■ **Problem details**:
Look through the entries for the line containing "### Why MinGW?". Then output that line and every line after it, exactly, to the end.

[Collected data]
■ ■ ■ ■ ■ ■ ■

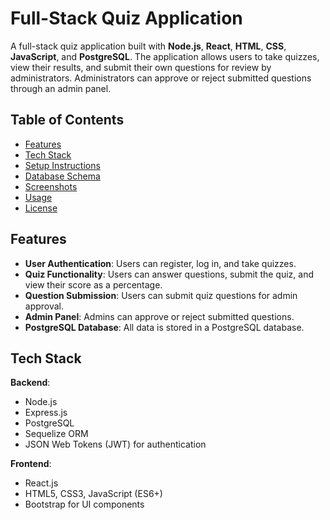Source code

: # Full-Stack Quiz Application

A full-stack quiz application built with **Node.js**, **React**, **HTML**, **CSS**, **JavaScript**, and **PostgreSQL**. The application allows users to take quizzes, view their results, and submit their own questions for review by administrators. Administrators can approve or reject submitted questions through an admin panel.

## Table of Contents

- [Features](#features)
- [Tech Stack](#tech-stack)
- [Setup Instructions](#setup-instructions)
- [Database Schema](#database-schema)
- [Screenshots](#screenshots)
- [Usage](#usage)
- [License](#license)

## Features

- **User Authentication**: Users can register, log in, and take quizzes.
- **Quiz Functionality**: Users can answer questions, submit the quiz, and view their score as a percentage.
- **Question Submission**: Users can submit quiz questions for admin approval.
- **Admin Panel**: Admins can approve or reject submitted questions.
- **PostgreSQL Database**: All data is stored in a PostgreSQL database.

## Tech Stack

**Backend**:
- Node.js
- Express.js
- PostgreSQL
- Sequelize ORM
- JSON Web Tokens (JWT) for authentication

**Frontend**:
- React.js
- HTML5, CSS3, JavaScript (ES6+)
- Bootstrap for UI components


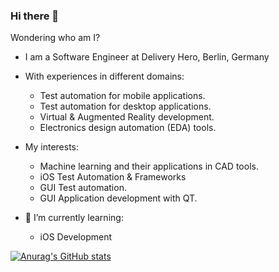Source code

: ### Hi there 👋

Wondering who am I?
- I am a Software Engineer at Delivery Hero, Berlin, Germany

- With experiences in different domains:
  - Test automation for mobile applications.
  - Test automation for desktop applications.
  - Virtual & Augmented Reality development.
  - Electronics design automation (EDA) tools.

- My interests:
  - Machine learning and their applications in CAD tools.
  - iOS Test Automation & Frameworks
  - GUI Test automation.
  - GUI Application development with QT.

- 🌱 I’m currently learning:
  - iOS Development

[![Anurag's GitHub stats](https://github-readme-stats.vercel.app/api?username=shady-abdelaal)](https://github.com/anuraghazra/github-readme-stats)

<!--
**shady-abdelaal/shady-abdelaal** is a ✨ _special_ ✨ repository because its `README.md` (this file) appears on your GitHub profile.



- 🔭 I’m a software engineer, 
- 🌱 I’m currently learning ...
- 👯 I’m looking to collaborate on ...
- 🤔 I’m looking for help with ...
- 💬 Ask me about ...
- 📫 How to reach me: ...
- 😄 Pronouns: ...
- ⚡ Fun fact: ...
-->
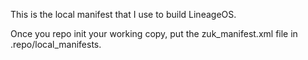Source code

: This is the local manifest that I use to build LineageOS.

Once you repo init your working copy, put the zuk_manifest.xml file
in .repo/local_manifests.


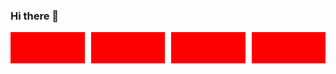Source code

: ### Hi there 👋

<div class="container" style="display: grid;grid-gap: 10px;grid-template-columns: repeat( 4, 1fr);">
  <div style="height: 50px;background: red;"></div>
  <div style="height: 50px;background: red;"></div>
  <div style="height: 50px;background: red;"></div>
  <div style="height: 50px;background: red;"></div>
</div>

<!--
**walpolea/walpolea** is a ✨ _special_ ✨ repository because its `README.md` (this file) appears on your GitHub profile.

Here are some ideas to get you started:

- 🔭 I’m currently working on ...
- 🌱 I’m currently learning ...
- 👯 I’m looking to collaborate on ...
- 🤔 I’m looking for help with ...
- 💬 Ask me about ...
- 📫 How to reach me: ...
- 😄 Pronouns: ...
- ⚡ Fun fact: ...
-->
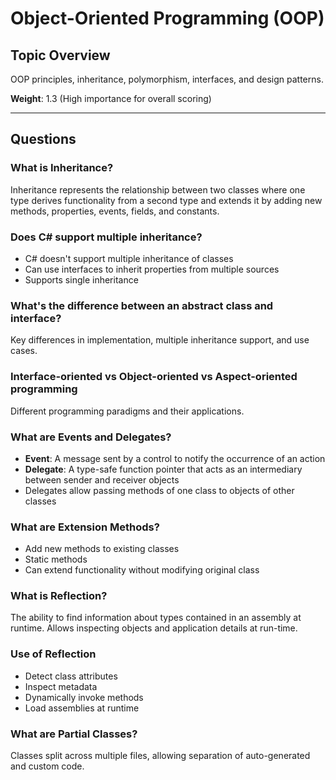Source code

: # Object-Oriented Programming (OOP)
<!-- File: interview-agent/technologies/csharp/questions/oop.md -->

## Topic Overview
OOP principles, inheritance, polymorphism, interfaces, and design patterns.

**Weight**: 1.3 (High importance for overall scoring)

---

## Questions

### What is Inheritance?
Inheritance represents the relationship between two classes where one type derives functionality from a second type and extends it by adding new methods, properties, events, fields, and constants.

### Does C# support multiple inheritance?
- C# doesn't support multiple inheritance of classes
- Can use interfaces to inherit properties from multiple sources
- Supports single inheritance

### What's the difference between an abstract class and interface?
Key differences in implementation, multiple inheritance support, and use cases.

### Interface-oriented vs Object-oriented vs Aspect-oriented programming
Different programming paradigms and their applications.

### What are Events and Delegates?
- **Event**: A message sent by a control to notify the occurrence of an action
- **Delegate**: A type-safe function pointer that acts as an intermediary between sender and receiver objects
- Delegates allow passing methods of one class to objects of other classes

### What are Extension Methods?
- Add new methods to existing classes
- Static methods
- Can extend functionality without modifying original class

### What is Reflection?
The ability to find information about types contained in an assembly at runtime. Allows inspecting objects and application details at run-time.

### Use of Reflection
- Detect class attributes
- Inspect metadata
- Dynamically invoke methods
- Load assemblies at runtime

### What are Partial Classes?
Classes split across multiple files, allowing separation of auto-generated and custom code.
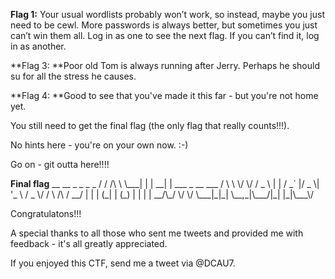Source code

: **Flag 1:**
Your usual wordlists probably won’t work, so instead, maybe you just need to be cewl\.
More passwords is always better, but sometimes you just can’t win them all\.
Log in as one to see the next flag\.
If you can’t find it, log in as another\.

**Flag 3:
**Poor old Tom is always running after Jerry\. Perhaps he should su for all the stress he causes\.

**Flag 4:
**Good to see that you've made it this far \- but you're not home yet\.

You still need to get the final flag \(the only flag that really counts\!\!\!\)\.

No hints here \- you're on your own now\.  :\-\)

Go on \- git outta here\!\!\!\!

**Final flag**
\_\_    \_\_     \_ \_       \_                    \_ 
/ / /\\ \\ \\\_\_\_| | |   \_\_| | \_\_\_  \_ \_\_   \_\_\_  / \\
\\ \\/  \\/ / \_ \\ | |  / \_\` |/ \_ \\| '\_ \\ / \_ \\/  /
\\  /\\  /  \_\_/ | | | \(\_| | \(\_\) | | | |  \_\_/\\\_/ 
\\/  \\/ \\\_\_\_|\_|\_|  \\\_\_,\_|\\\_\_\_/|\_| |\_|\\\_\_\_\\/   


Congratulatons\!\!\!

A special thanks to all those who sent me tweets
and provided me with feedback \- it's all greatly
appreciated\.

If you enjoyed this CTF, send me a tweet via @DCAU7\.
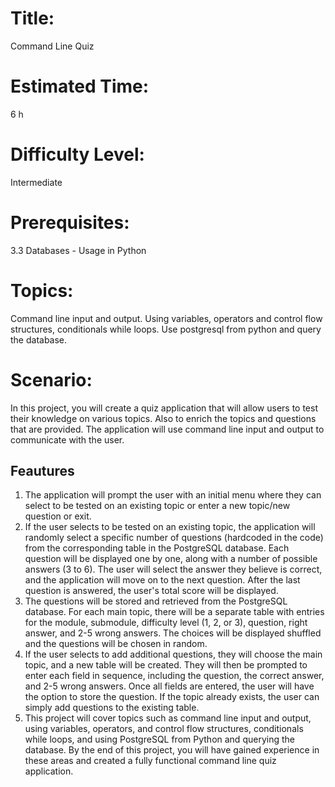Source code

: # Title: 
Command Line Quiz
# Estimated Time:
6 h
# Difficulty Level:
Intermediate
# Prerequisites:
3.3 Databases - Usage in Python
# Topics:
Command line input and output. Using variables, operators and control flow structures, conditionals while loops. Use postgresql from python and query the database. 
# Scenario:
In this project, you will create a quiz application that will allow users to test their knowledge on various topics. Also to enrich the topics and questions that are provided. The application will use command line input and output to communicate with the user.
## Feautures
1. The application will prompt the user with an initial menu where they can select to be tested on an existing topic or enter a new topic/new question or exit. 
2. If the user selects to be tested on an existing topic, the application will randomly select a specific number of questions (hardcoded in the code) from the corresponding table in the PostgreSQL database. Each question will be displayed one by one, along with a number of possible answers (3 to 6). The user will select the answer they believe is correct, and the application will move on to the next question. After the last question is answered, the user's total score will be displayed.
3. The questions will be stored and retrieved from the PostgreSQL database. For each main topic, there will be a separate table with entries for the module, submodule, difficulty level (1, 2, or 3), question, right answer, and 2-5 wrong answers. The choices will be displayed shuffled and the questions will be chosen in random.
4. If the user selects to add additional questions, they will choose the main topic, and a new table will be created. They will then be prompted to enter each field in sequence, including the question, the correct answer, and 2-5 wrong answers. Once all fields are entered, the user will have the option to store the question. If the topic already exists, the user can simply add questions to the existing table.
5. This project will cover topics such as command line input and output, using variables, operators, and control flow structures, conditionals while loops, and using PostgreSQL from Python and querying the database. By the end of this project, you will have gained experience in these areas and created a fully functional command line quiz application.
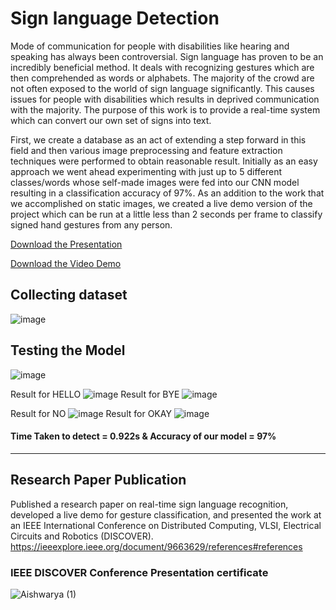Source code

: # Sign language Detection

Mode of communication for people with disabilities like hearing and speaking has always been controversial. Sign language has proven to be an incredibly beneficial method. It deals with recognizing gestures which are then comprehended as words or alphabets. The majority of the crowd are not often exposed to the world of sign language significantly. This causes issues for people with disabilities which results in deprived communication with the majority. The purpose of this work is to provide a real-time system which can convert our own set of signs into text. 

First, we create a database as an act of extending a step forward in this field and then various image preprocessing and feature extraction techniques were performed to obtain reasonable result. Initially as an easy approach we went ahead experimenting with just up to 5 different classes/words whose self-made images were fed into our CNN model resulting in a classification accuracy of 97%. As an addition to the work that we accomplished on static images, we created a live demo version of the project which can be run at a little less than 2 seconds per frame to classify signed hand gestures from any person.

[Download the Presentation](129.pptx)

[Download the Video Demo](final_video_1.mp4)

## Collecting dataset
![image](https://user-images.githubusercontent.com/74018041/121787111-e3829c80-cbe1-11eb-9353-f6c4ca2df4b6.png)

## Testing the Model
![image](https://user-images.githubusercontent.com/74018041/121787128-090fa600-cbe2-11eb-8a24-976dc1c79d94.png)



Result for HELLO 
![image](https://user-images.githubusercontent.com/74018041/121787208-6efc2d80-cbe2-11eb-9e0c-16067929a88f.png) 
Result for BYE
![image](https://user-images.githubusercontent.com/74018041/121787219-7cb1b300-cbe2-11eb-8d61-0528aafeef17.png)

Result for NO 
![image](https://user-images.githubusercontent.com/74018041/121787263-b71b5000-cbe2-11eb-93a6-33205e41efeb.png)
Result for OKAY
![image](https://user-images.githubusercontent.com/74018041/121787270-c0a4b800-cbe2-11eb-99b6-4750c0c56c10.png)
  


#### Time Taken to detect = 0.922s & Accuracy of our model = 97%
-------------------------------------------------------------------------------------------------------------------------------------------------------------------------------------
## Research Paper Publication 
Published a research paper on real-time sign language recognition, developed a live demo for gesture classification, and presented the work at an IEEE International Conference on Distributed Computing, VLSI, Electrical Circuits and Robotics (DISCOVER).
https://ieeexplore.ieee.org/document/9663629/references#references

### IEEE DISCOVER Conference Presentation certificate

![Aishwarya (1)](https://github.com/user-attachments/assets/69e64c40-5702-4dee-8929-1a51a218e1dc)
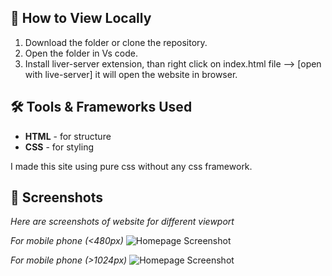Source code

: ## 📖 How to View Locally

1. Download the folder or clone the repository.
2. Open the folder in Vs code.
3. Install liver-server extension, than right click on index.html file --> [open with live-server] it will open the website in browser.

## 🛠️ Tools & Frameworks Used

- **HTML** - for structure
- **CSS** - for styling

I made this site using pure css without any css framework.

## 📸 Screenshots

_Here are screenshots of website for different viewport_

_For mobile phone (<480px)_
![Homepage Screenshot](images/screenshot.png)


_For mobile phone (>1024px)_
![Homepage Screenshot](images/screenshot.png)
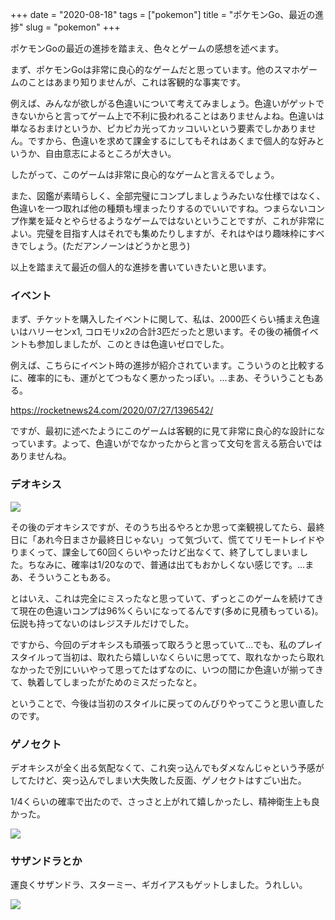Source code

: +++
date = "2020-08-18"
tags = ["pokemon"]
title = "ポケモンGo、最近の進捗"
slug = "pokemon"
+++

ポケモンGoの最近の進捗を踏まえ、色々とゲームの感想を述べます。

まず、ポケモンGoは非常に良心的なゲームだと思っています。他のスマホゲームのことはあまり知りませんが、これは客観的な事実です。

例えば、みんなが欲しがる色違いについて考えてみましょう。色違いがゲットできないからと言ってゲーム上で不利に扱われることはありませんよね。色違いは単なるおまけというか、ピカピカ光ってカッコいいという要素でしかありません。ですから、色違いを求めて課金するにしてもそれはあくまで個人的な好みというか、自由意志によるところが大きい。

したがって、このゲームは非常に良心的なゲームと言えるでしょう。

また、図鑑が素晴らしく、全部完璧にコンプしましょうみたいな仕様ではなく、色違いを一つ取れば他の種類も埋まったりするのでいいですね。つまらないコンプ作業を延々とやらせるようなゲームではないということですが、これが非常によい。完璧を目指す人はそれでも集めたりしますが、それはやはり趣味枠にすべきでしょう。(ただアンノーンはどうかと思う)

以上を踏まえて最近の個人的な進捗を書いていきたいと思います。

### イベント

まず、チケットを購入したイベントに関して、私は、2000匹くらい捕まえ色違いはハリーセンx1, コロモリx2の合計3匹だったと思います。その後の補償イベントも参加しましたが、このときは色違いゼロでした。

例えば、こちらにイベント時の進捗が紹介されています。こういうのと比較するに、確率的にも、運がとてつもなく悪かったっぽい。...まあ、そういうこともある。

https://rocketnews24.com/2020/07/27/1396542/

ですが、最初に述べたようにこのゲームは客観的に見て非常に良心的な設計になっています。よって、色違いがでなかったからと言って文句を言える筋合いではありませんね。

### デオキシス

![](https://raw.githubusercontent.com/mba-hack/images/master/pokemongo_20200818_IMG_0040.PNG)

その後のデオキシスですが、そのうち出るやろとか思って楽観視してたら、最終日に「あれ今日まさか最終日じゃない」って気づいて、慌ててリモートレイドやりまくって、課金して60回くらいやったけど出なくて、終了してしまいました。ちなみに、確率は1/20なので、普通は出てもおかしくない感じです。...まあ、そういうこともある。

とはいえ、これは完全にミスったなと思っていて、ずっとこのゲームを続けてきて現在の色違いコンプは96%くらいになってるんです(多めに見積もっている)。伝説も持ってないのはレジスチルだけでした。

ですから、今回のデオキシスも頑張って取ろうと思っていて...でも、私のプレイスタイルって当初は、取れたら嬉しいなくらいに思ってて、取れなかったら取れなかったで別にいいやって思ってたはずなのに、いつの間にか色違いが揃ってきて、執着してしまったがためのミスだったなと。

ということで、今後は当初のスタイルに戻ってのんびりやってこうと思い直したのです。

### ゲノセクト

デオキシスが全く出る気配なくて、これ突っ込んでもダメなんじゃという予感がしてたけど、突っ込んでしまい大失敗した反面、ゲノセクトはすごい出た。

1/4くらいの確率で出たので、さっさと上がれて嬉しかったし、精神衛生上も良かった。

![](https://raw.githubusercontent.com/mba-hack/images/master/pokemongo_20200818_IMG_0039.PNG)

### サザンドラとか

運良くサザンドラ、スターミー、ギガイアスもゲットしました。うれしい。

![](https://raw.githubusercontent.com/mba-hack/images/master/pokemongo_20200818_IMG_0044.PNG)
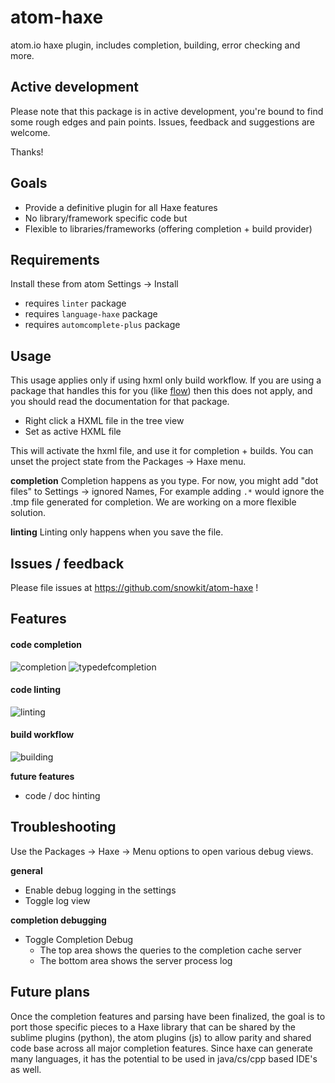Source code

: # atom-haxe
atom.io haxe plugin, includes completion, building, error checking and more.

## Active development
Please note that this package is in active development, you're bound to find
some rough edges and pain points. Issues, feedback and suggestions are welcome.

Thanks!

## Goals

- Provide a definitive plugin for all Haxe features
- No library/framework specific code but
- Flexible to libraries/frameworks (offering completion + build provider)

## Requirements
Install these from atom Settings -> Install

- requires `linter` package
- requires `language-haxe` package
- requires `automcomplete-plus` package

## Usage

This usage applies only if using hxml only build workflow.
If you are using a package that handles this for you (like [flow](https://github.com/snowkit/atom-flow/)) then
this does not apply, and you should read the documentation for that package.

- Right click a HXML file in the tree view
- Set as active HXML file

This will activate the hxml file, and use it for completion + builds.
You can unset the project state from the Packages -> Haxe menu.

**completion**
Completion happens as you type.
For now, you might add "dot files" to Settings -> ignored Names,
For example adding `.*` would ignore the .tmp file generated for
completion. We are working on a more flexible solution.


**linting**
Linting only happens when you save the file.

## Issues / feedback

Please file issues at https://github.com/snowkit/atom-haxe !

## Features

#### code completion
![completion](http://i.imgur.com/OzN25ii.gif)
![typedefcompletion](http://i.imgur.com/7kDqcID.gif)

#### code linting
![linting](http://i.imgur.com/okGD6Ue.gif)

#### build workflow
![building](http://i.imgur.com/3Ldo6hJ.gif)


**future features**

- code / doc hinting

## Troubleshooting

Use the Packages -> Haxe -> Menu options to open various debug views.

**general**
- Enable debug logging in the settings
- Toggle log view

**completion debugging**
- Toggle Completion Debug
    - The top area shows the queries to the completion cache server
    - The bottom area shows the server process log


## Future plans

Once the completion features and parsing have been finalized, the goal
is to port those specific pieces to a Haxe library that can be shared
by the sublime plugins (python), the atom plugins (js) to allow parity
and shared code base across all major completion features. Since haxe
can generate many languages, it has the potential to be used in java/cs/cpp
based IDE's as well.
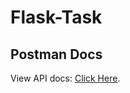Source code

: # Flask-Task

## Postman Docs

View API docs: <a href="https://documenter.getpostman.com/view/7913609/TzCLApXK">Click Here</a>.
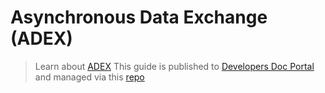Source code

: # Asynchronous Data Exchange (ADEX)

> Learn about [ADEX](https://adex.gov.sg)
> This guide is published to [Developers Doc Portal](https://docs.developer.tech.gov.sg/docs/adex-user-guide/)
> and managed via this [repo](https://github.com/GovTechSG/adex-ug)
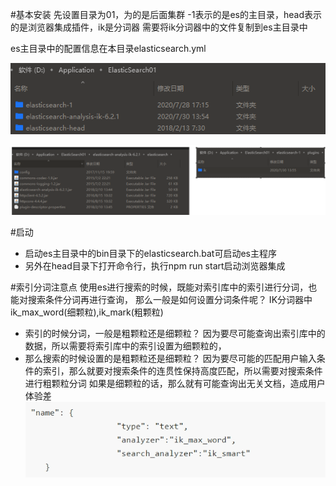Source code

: #基本安装
先设置目录为01，为的是后面集群
-1表示的是es的主目录，head表示的是浏览器集成插件，ik是分词器
需要将ik分词器中的文件复制到es主目录中

es主目录中的配置信息在本目录elasticsearch.yml

![binaryTree](../instructions/es安装路径.png "binaryTree")

![binaryTree](../instructions/ik插件.png "binaryTree")

#启动
- 启动es主目录中的bin目录下的elasticsearch.bat可启动es主程序
- 另外在head目录下打开命令行，执行npm run start启动浏览器集成

#索引分词注意点
使用es进行搜索的时候，既能对索引库中的索引进行分词，也能对搜索条件分词再进行查询，
那么一般是如何设置分词条件呢？  IK分词器中ik_max_word(细颗粒),ik_mark(粗颗粒)

- 索引的时候分词，一般是粗颗粒还是细颗粒？
因为要尽可能查询出索引库中的数据，所以需要将索引库中的索引设置为细颗粒的，
-  那么搜索的时候设置的是粗颗粒还是细颗粒？
因为要尽可能的匹配用户输入条件的索引，那么就要对搜索条件的连贯性保持高度匹配，所以需要对搜索条件进行粗颗粒分词
如果是细颗粒的话，那么就有可能查询出无关文档，造成用户体验差
![binaryTree](../instructions/索引分词颗粒细度示例.png "binaryTree")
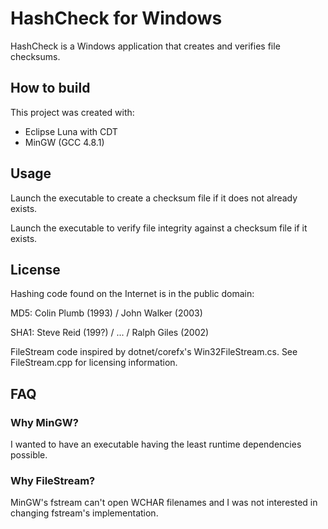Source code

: HashCheck for Windows
=====================

HashCheck is a Windows application that creates and verifies file checksums.


How to build
------------

This project was created with:
- Eclipse Luna with CDT
- MinGW (GCC 4.8.1)


Usage
-----

Launch the executable to create a checksum file if it does not already exists.

Launch the executable to verify file integrity against a checksum file if it exists.
 

License
-------

Hashing code found on the Internet is in the public domain:

MD5: Colin Plumb (1993) / John Walker (2003)

SHA1: Steve Reid (199?) / ... / Ralph Giles (2002)

FileStream code inspired by dotnet/corefx's Win32FileStream.cs.  See FileStream.cpp for licensing information.


FAQ
---

### Why MinGW?

I wanted to have an executable having the least runtime dependencies possible.

### Why FileStream?

MinGW's fstream can't open WCHAR filenames and I was not interested in changing fstream's implementation.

■ ■ ■ ■ ■ ■ ■

■ **Your solution**:
### Why MinGW?

I wanted to have an executable having the least runtime dependencies possible.

### Why FileStream?

MinGW's fstream can't open WCHAR filenames and I was not interested in changing fstream's implementation.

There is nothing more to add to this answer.